When you reach the line that contains "## Synopsis" in the entries below, begin returning lines exactly as written and continue through the last one.

Excerpted records »
⁂

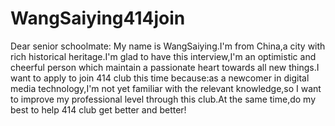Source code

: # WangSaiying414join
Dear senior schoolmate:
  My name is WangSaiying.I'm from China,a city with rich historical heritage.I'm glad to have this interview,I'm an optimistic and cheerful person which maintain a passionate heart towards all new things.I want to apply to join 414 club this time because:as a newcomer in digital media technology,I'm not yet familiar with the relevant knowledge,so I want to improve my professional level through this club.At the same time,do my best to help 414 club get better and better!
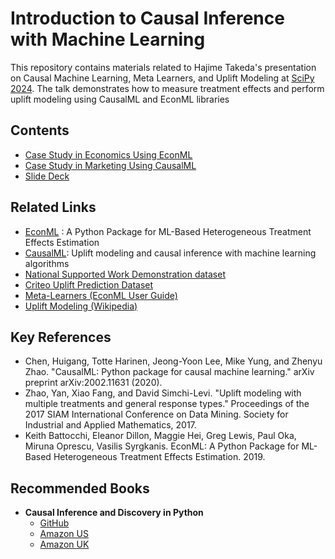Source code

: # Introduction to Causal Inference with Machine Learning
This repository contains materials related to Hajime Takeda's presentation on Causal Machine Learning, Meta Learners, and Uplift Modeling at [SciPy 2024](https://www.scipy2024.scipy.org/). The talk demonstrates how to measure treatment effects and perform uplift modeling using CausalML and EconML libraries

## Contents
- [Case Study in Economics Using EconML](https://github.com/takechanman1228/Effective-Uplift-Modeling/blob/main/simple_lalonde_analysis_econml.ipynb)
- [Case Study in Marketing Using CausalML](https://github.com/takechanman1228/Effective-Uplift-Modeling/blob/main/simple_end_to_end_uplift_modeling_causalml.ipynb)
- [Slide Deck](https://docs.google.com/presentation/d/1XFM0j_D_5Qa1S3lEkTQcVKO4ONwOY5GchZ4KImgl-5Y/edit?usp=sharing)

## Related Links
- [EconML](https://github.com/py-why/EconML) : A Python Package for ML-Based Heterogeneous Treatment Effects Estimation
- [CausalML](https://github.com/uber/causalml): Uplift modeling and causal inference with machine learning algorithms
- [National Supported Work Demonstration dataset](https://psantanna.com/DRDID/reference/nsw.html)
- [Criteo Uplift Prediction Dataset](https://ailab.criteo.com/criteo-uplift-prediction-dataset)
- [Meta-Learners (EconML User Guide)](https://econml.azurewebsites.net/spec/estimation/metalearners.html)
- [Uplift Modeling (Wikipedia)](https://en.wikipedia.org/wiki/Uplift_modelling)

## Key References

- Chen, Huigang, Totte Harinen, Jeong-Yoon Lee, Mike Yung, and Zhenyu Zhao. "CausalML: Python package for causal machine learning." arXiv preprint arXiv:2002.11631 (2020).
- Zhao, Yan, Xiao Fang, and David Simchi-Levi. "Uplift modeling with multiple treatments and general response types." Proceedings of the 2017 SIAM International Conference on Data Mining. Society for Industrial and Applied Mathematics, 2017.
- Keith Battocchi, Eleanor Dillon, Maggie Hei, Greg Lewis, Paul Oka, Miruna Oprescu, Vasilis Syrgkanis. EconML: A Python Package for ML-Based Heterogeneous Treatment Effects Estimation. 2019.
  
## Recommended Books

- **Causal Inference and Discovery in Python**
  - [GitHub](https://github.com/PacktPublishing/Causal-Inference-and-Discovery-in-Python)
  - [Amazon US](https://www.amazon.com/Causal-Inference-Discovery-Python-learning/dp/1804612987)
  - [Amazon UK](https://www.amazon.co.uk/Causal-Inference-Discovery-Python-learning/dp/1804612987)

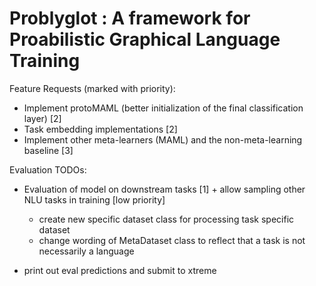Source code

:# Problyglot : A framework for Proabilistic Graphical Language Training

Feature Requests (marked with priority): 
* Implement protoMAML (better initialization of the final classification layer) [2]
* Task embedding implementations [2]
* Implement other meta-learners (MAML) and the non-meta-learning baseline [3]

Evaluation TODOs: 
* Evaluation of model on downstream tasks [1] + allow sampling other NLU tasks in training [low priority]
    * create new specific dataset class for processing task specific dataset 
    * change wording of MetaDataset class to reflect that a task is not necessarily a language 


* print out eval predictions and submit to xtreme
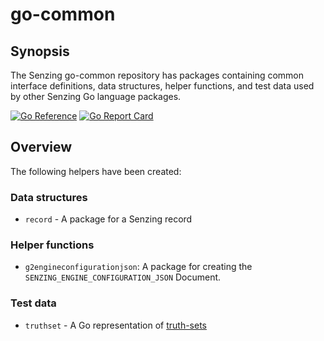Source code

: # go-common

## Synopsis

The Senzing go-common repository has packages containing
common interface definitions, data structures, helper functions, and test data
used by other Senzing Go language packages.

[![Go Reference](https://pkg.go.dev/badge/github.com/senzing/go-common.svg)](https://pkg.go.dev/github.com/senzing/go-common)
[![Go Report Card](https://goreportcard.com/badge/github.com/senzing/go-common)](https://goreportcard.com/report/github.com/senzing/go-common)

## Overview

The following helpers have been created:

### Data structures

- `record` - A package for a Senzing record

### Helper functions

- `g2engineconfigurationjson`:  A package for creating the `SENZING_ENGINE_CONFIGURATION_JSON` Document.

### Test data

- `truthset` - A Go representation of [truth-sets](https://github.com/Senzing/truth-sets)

⁂

Task solution »
## Synopsis

The Senzing go-common repository has packages containing
common interface definitions, data structures, helper functions, and test data
used by other Senzing Go language packages.

[![Go Reference](https://pkg.go.dev/badge/github.com/senzing/go-common.svg)](https://pkg.go.dev/github.com/senzing/go-common)
[![Go Report Card](https://goreportcard.com/badge/github.com/senzing/go-common)](https://goreportcard.com/report/github.com/senzing/go-common)

## Overview

The following helpers have been created:

### Data structures

- `record` - A package for a Senzing record

### Helper functions

- `g2engineconfigurationjson`:  A package for creating the `SENZING_ENGINE_CONFIGURATION_JSON` Document.

### Test data

- `truthset` - A Go representation of [truth-sets](https://github.com/Senzing/truth-sets)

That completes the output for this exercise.